Re: carp backup becomes no carrier

2015-04-28 Thread Johan Huldtgren

hello,


I doubt the problem lies in your setup, I found the master->active
problem, diff below should correct that, can you tell me if it helps?

Index: netinet/ip_carp.c
===
RCS file: /cvs/src/sys/netinet/ip_carp.c,v
retrieving revision 1.253
diff -u -p -r1.253 ip_carp.c
--- netinet/ip_carp.c   22 Apr 2015 06:44:17 -  1.253
+++ netinet/ip_carp.c   28 Apr 2015 09:31:07 -
@@ -750,6 +750,7 @@ carp_clone_create(ifc, unit)
if_attach(ifp);
ether_ifattach(ifp);
ifp->if_type = IFT_CARP;
+   ifp->if_sadl->sdl_type = IFT_CARP;
ifp->if_output = carp_output;

/* Hook carp_addr_updated to cope with address and route changes. */


ok, with this patch status is once again "master" and "backup", overall 
behavior
also seems better, I'm not seeing periods when I can't reach the carp 
interfaces
after a failover. I believe this fixes my issues, I've been testing all 
morning
with both reboot failovers and increasing the demote counters, all seems 
well

now.

thanks,

.jh




Re: carp backup becomes no carrier

2015-04-27 Thread Johan Huldtgren

hello,


If you try 1.250 and 1.253 and tell me if you can reproduce the problem
that would be really helpful.  In case you see something weird, Could
you include the routing table "netstat -rnf inet" in your report?  If
you can also play with tcpdump on the various pseudo-interfaces and see
if something is wrong that would be great.

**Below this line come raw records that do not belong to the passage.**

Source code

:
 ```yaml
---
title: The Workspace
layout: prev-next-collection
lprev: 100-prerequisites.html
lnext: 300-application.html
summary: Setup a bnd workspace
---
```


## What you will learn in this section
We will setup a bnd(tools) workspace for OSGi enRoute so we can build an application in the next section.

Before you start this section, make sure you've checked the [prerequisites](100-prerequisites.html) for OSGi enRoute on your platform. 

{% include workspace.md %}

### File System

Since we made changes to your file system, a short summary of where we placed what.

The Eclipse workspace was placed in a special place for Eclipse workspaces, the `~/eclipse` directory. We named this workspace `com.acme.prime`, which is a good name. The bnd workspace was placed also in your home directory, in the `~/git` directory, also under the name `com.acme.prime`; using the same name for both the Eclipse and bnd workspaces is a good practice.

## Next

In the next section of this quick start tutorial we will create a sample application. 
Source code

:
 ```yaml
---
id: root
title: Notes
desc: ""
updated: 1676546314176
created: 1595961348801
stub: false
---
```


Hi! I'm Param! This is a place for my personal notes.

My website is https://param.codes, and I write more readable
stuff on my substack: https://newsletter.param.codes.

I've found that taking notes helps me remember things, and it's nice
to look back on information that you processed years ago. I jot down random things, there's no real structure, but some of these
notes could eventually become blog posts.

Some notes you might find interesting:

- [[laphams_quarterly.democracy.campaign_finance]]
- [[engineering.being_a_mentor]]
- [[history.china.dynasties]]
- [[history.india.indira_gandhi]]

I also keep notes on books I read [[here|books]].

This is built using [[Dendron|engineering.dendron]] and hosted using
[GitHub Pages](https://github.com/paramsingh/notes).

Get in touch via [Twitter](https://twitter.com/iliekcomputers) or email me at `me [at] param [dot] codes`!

i'm not sure what is going on, it seems likely that the problem lies
in my setup or something I've done, I'll explain the behavior I'm
seeing and hopefully you can use it to rule out that the error lies
in ip_carp.c at least.

As I stated originally I have two carp nodes, one is still running
the April 12th snap, the other is running the April 23rd snap but with
a recompiled kernel containing ip_carp.c r=1.249, 1,250, or 1.253. The
host running the April 12th snap is normally the backup, it has an
advskew of 100 set in /etc/hostname.carp*

If the April 23rd host is master and a failover occurs, I can not
reach the carp interfaces on the April 12th node for several minutes,
unless the April 23rd host is shutdown / rebooted. If the failover
goes the other way from the April 12th host to the April 23rd host,
this does not happen, here I never lose a ping. This behavior is seen
regardless of which version of ip_carp.c I'm using.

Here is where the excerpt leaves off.